> _Work to be completed_
Exactly as written, copy the lines that run from the start of the data below to the line containing "This project visualizes", both ends included.

> _Supplied material_

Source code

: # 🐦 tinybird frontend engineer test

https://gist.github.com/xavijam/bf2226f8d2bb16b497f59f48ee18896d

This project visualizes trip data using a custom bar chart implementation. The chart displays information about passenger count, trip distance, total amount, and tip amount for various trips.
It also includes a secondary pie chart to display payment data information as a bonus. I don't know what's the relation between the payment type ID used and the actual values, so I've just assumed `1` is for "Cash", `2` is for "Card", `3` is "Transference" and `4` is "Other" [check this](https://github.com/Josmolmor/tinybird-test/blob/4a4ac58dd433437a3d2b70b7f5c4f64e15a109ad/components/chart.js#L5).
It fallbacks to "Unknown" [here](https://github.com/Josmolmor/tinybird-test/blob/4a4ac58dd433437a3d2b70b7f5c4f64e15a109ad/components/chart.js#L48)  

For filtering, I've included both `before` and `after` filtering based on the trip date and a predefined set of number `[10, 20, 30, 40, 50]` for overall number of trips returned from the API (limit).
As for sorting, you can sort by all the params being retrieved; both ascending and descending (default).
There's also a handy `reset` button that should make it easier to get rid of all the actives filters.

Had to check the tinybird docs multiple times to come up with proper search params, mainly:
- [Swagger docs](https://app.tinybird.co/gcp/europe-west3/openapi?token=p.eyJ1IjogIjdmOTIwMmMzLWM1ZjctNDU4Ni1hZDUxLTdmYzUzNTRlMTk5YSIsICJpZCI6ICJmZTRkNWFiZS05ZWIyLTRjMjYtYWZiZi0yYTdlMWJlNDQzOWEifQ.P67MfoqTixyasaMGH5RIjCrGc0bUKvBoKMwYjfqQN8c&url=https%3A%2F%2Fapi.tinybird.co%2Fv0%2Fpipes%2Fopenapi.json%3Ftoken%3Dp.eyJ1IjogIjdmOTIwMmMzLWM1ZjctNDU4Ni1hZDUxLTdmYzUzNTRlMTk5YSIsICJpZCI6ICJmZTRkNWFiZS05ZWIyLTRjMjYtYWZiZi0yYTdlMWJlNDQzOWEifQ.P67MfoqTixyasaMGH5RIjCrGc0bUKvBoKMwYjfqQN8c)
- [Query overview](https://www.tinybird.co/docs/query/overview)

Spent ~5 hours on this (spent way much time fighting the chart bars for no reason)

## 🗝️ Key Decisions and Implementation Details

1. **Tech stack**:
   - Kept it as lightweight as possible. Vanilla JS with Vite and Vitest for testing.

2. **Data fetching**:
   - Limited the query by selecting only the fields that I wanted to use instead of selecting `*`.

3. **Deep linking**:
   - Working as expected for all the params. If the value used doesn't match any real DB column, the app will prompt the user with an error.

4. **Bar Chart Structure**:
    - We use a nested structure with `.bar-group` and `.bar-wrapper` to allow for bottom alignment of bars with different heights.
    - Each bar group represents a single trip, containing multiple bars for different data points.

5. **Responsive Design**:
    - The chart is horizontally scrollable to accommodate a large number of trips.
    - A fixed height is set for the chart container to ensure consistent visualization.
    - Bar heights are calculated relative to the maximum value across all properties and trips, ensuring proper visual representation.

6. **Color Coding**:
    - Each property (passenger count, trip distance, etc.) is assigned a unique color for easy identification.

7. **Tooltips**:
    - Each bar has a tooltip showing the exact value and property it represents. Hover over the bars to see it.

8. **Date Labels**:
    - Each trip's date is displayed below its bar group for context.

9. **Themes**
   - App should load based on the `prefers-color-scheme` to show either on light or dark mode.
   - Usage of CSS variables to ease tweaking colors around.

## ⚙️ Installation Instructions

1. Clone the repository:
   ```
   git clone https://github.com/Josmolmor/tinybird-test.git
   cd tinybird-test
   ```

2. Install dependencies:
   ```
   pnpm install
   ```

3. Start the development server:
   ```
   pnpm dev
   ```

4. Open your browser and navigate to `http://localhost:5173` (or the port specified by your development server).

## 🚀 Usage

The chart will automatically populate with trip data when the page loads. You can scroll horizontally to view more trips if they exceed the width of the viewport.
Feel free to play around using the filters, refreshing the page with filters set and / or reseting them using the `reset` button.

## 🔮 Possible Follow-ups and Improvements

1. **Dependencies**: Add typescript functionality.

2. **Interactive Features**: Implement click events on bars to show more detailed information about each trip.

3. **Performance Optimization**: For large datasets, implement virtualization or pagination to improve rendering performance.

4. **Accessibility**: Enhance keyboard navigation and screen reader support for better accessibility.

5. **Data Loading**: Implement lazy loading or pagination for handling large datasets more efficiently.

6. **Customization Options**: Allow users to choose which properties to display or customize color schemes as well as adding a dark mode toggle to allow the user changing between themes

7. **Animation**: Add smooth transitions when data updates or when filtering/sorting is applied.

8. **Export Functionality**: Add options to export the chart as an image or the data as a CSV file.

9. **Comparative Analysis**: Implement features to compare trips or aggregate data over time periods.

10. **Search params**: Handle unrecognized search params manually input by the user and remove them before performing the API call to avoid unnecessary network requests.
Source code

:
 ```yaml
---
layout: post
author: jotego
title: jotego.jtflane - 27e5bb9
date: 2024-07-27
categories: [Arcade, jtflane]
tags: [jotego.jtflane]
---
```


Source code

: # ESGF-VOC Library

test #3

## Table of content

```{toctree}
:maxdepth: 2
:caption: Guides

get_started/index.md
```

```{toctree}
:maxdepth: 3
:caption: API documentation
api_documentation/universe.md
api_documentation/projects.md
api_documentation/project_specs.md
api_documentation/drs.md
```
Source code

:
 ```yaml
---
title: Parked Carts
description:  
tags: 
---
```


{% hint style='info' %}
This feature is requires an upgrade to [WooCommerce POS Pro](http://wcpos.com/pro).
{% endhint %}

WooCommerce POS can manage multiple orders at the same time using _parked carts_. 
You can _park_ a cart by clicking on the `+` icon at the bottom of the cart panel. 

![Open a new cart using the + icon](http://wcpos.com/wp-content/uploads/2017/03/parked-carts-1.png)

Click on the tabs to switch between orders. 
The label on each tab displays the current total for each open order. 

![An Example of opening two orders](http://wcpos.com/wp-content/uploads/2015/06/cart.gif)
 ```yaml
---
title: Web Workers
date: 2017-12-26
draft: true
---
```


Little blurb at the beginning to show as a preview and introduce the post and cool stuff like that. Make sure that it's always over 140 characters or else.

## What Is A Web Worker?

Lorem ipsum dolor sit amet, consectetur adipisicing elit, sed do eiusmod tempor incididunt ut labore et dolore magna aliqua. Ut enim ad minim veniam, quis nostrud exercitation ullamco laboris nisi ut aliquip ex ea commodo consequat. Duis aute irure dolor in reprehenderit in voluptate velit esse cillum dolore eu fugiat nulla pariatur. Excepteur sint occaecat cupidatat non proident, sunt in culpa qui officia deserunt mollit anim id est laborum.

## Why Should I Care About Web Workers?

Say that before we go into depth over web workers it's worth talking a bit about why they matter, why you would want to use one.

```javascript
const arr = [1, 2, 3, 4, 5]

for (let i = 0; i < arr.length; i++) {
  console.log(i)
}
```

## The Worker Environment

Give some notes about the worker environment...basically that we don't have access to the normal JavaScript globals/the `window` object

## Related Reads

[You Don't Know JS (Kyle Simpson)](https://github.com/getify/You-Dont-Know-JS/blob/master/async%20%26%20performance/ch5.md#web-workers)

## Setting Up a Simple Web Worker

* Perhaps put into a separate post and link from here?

> _Answer below_
Source code

: # 🐦 tinybird frontend engineer test

https://gist.github.com/xavijam/bf2226f8d2bb16b497f59f48ee18896d

This project visualizes trip data using a custom bar chart implementation. The chart displays information about passenger count, trip distance, total amount, and tip amount for various trips.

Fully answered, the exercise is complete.